Considering the fact that the placebo was an inert no-calorie sweetener (not sugar or fructose as in some other studies), the statistically significant beneficial effects on body weight, BMI, body fat percentage and total body fat are newsworthy - also because the CT scans confirm that the subjects lost both abdominal and subcutaneous fat compared to the placebo group; and all that in the absence of significant differences in nutrient intakes.
What the scientists did not observe, however, were the previously reported improvements in plasma lipid profiles, markers of liver and kidney function, and/or changes in major inflammation markers among groups. With the beneficial effects on body composition being increased with increasing dosages of d-allulose, it would be premature to discard the possibility of directly health-relevant effects of this rare sugar altogether.
Don't dare to tell me 'skippin' sucralose did the trick' | check your science! |
With d-allulose being regarded as a generally recognized safe (GRAS) food ingredient and continuously plummeting production costs, this stuff could, however, be of interest for the food industry - as a (potentially more effective) alternative to currently used no-calorie sweeteners such as sucralose, the placebo supplement from the study at hand.
Follow up research warranted: In addition to the use of DXA-scans, future studies should also investigate the mechanism by which d-allulose works its fat-loss-magic. As of now, it seems to be unrelated to any of the usual suspects, i.e. reduced inflammation, improved insulin sensitivity, augmented fatty acid oxidation, or appetite/food intake. Based on the rodent evidence we have (Han 2016), the most likely mechanism is the suppression of dietary fat absorption via regulation of respective genes in the small intestine and subsequent increases in fecal lipid contents. If that's also what helped the human subjects in the high-dose group of the study at hand shed -21.31 ± 30.45 cm², i.e. 6.4%, of their belly fat and -20.59 ± 24.80 cm², i.e. 9%, of their subcutaneous fat in the absence of conscious dieting isn't clear... the same goes for the general efficacy of the treatment - after all, the standard deviations within the group were huge.

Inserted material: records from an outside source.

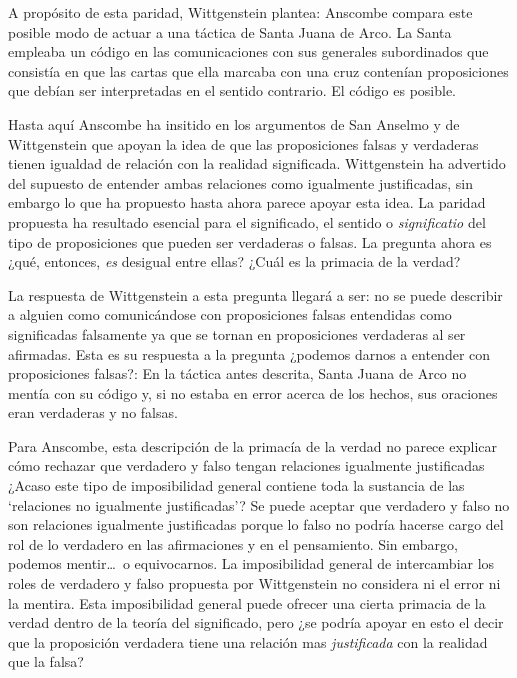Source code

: A propósito de esta paridad, Wittgenstein plantea: 
Anscombe compara este posible modo de actuar a una táctica de Santa Juana de
Arco. La Santa empleaba un código en las comunicaciones con sus generales
subordinados que consistía en que las cartas que ella marcaba con una cruz
contenían proposiciones que debían ser interpretadas en el sentido contrario. El
código es posible.

Hasta aquí Anscombe ha insitido en los argumentos de San Anselmo y de
Wittgenstein que apoyan la idea de que las proposiciones falsas y verdaderas
tienen igualdad de relación con la realidad significada. Wittgenstein ha
advertido del supuesto de entender ambas relaciones como igualmente
justificadas, sin embargo lo que ha propuesto hasta ahora parece apoyar esta
idea. La paridad propuesta ha resultado esencial para el significado, el sentido
o \emph{significatio} del tipo de proposiciones que pueden ser verdaderas o
falsas. La pregunta ahora es ¿qué, entonces, \emph{es} desigual entre ellas?
¿Cuál es la primacia de la verdad?

La respuesta de Wittgenstein a esta pregunta llegará a ser: no se puede
describir a alguien como comunicándose con proposiciones falsas entendidas como
significadas falsamente ya que se tornan en proposiciones verdaderas al ser
afirmadas. Esta es su respuesta a la pregunta ¿podemos darnos a entender con
proposiciones falsas?:  En la
táctica antes descrita, Santa Juana de Arco no mentía con su código y, si no
estaba en error acerca de los hechos, sus oraciones eran verdaderas y no falsas.

Para Anscombe, esta descripción de la primacía de la verdad no parece explicar
cómo rechazar que verdadero y falso tengan relaciones igualmente justificadas
¿Acaso este tipo de imposibilidad general contiene toda la sustancia de las
`relaciones no igualmente justificadas'? Se puede aceptar que verdadero y falso
no son relaciones igualmente justificadas porque lo falso no podría hacerse
cargo del rol de lo verdadero en las afirmaciones y en el pensamiento. Sin
embargo, podemos mentir\ldots\, o equivocarnos. La imposibilidad general de
intercambiar los roles de verdadero y falso propuesta por Wittgenstein no
considera ni el error ni la mentira. Esta imposibilidad general puede ofrecer una
cierta primacia de la verdad dentro de la teoría del significado, pero ¿se
podría apoyar en esto el decir que la proposición verdadera tiene una relación
mas \emph{justificada} con la realidad que la falsa?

Plus: The claim that it's zero calories must be doubted based on observations Lida et al. made in 2010 - they estimate the actual caloric value to be < 1.6 kJ/g, ok 0,38kcal/g is still low, but technically, it is not ZERO (note: d-allulose is the same molecule as d-psicose - just different names to refer to it) | Comment on Facebook!

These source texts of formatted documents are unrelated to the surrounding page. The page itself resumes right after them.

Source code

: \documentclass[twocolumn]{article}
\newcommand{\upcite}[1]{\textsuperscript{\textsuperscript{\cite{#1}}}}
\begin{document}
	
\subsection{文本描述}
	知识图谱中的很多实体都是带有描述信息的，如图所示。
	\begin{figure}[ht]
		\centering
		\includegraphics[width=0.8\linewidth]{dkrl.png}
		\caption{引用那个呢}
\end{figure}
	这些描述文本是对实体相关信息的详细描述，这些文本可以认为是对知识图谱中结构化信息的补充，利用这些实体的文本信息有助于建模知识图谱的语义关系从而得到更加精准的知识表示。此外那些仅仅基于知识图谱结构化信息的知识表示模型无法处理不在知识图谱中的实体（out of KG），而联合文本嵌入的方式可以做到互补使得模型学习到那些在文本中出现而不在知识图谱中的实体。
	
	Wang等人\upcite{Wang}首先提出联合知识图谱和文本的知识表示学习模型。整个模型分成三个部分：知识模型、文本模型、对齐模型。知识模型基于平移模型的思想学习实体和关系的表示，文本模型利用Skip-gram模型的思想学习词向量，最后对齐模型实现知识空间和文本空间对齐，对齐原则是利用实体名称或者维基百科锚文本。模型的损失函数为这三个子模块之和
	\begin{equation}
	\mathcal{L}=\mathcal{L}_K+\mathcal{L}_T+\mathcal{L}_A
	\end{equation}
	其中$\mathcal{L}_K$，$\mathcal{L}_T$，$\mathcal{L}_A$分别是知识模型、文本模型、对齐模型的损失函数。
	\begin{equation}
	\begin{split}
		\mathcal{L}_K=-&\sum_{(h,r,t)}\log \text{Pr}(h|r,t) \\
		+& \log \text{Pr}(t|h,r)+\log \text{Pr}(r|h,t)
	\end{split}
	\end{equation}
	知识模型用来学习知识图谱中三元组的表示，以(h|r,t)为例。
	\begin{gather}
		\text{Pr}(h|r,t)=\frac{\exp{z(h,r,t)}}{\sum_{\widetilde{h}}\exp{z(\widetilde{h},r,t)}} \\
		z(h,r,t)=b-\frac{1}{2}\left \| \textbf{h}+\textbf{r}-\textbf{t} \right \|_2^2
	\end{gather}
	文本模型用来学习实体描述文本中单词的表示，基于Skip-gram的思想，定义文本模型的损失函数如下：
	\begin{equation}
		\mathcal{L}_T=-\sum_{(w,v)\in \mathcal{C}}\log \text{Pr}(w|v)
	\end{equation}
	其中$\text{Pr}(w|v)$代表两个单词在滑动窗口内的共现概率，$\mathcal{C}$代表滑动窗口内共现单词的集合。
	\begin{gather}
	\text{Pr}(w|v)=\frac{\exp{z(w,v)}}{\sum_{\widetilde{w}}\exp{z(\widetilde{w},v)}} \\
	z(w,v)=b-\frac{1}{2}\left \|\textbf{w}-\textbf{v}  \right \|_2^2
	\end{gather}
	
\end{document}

- Han, Youngji, et al. "d‐Allulose supplementation normalized the body weight and fat‐pad mass in diet‐induced obese mice via the regulation of lipid metabolism under isocaloric fed condition." Molecular nutrition & food research 60.7 (2016): 1695-1706.
- Han, Youngji, et al. "A Preliminary Study for Evaluating the Dose-Dependent Effect of d-Allulose for Fat Mass Reduction in Adult Humans: A Randomized, Double-Blind, Placebo-Controlled Trial." Nutrients 10.2 (2018): 160.
- Iida, Tetsuo, et al. "Failure of d-psicose absorbed in the small intestine to metabolize into energy and its low large intestinal fermentability in humans." Metabolism-Clinical and Experimental 59.2 (2010): 206-214.
- Matsuo, Tatsuhiro, et al. "Dietary D‐psicose, a C‐3 epimer of D‐fructose, suppresses the activity of hepatic lipogenic enzymes in rats." Asia Pacific journal of clinical nutrition 10.3 (2001): 233-237.
- Nagata, Yasuo, et al. "d-Psicose, an epimer of d-fructose, favorably alters lipid metabolism in Sprague–Dawley rats." Journal of agricultural and food chemistry 63.12 (2015): 3168-3176.
- Ochiai, Masaru, et al. "D-Psicose increases energy expenditure and decreases body fat accumulation in rats fed a high-sucrose diet." International journal of food sciences and nutrition 65.2 (2014): 245-250.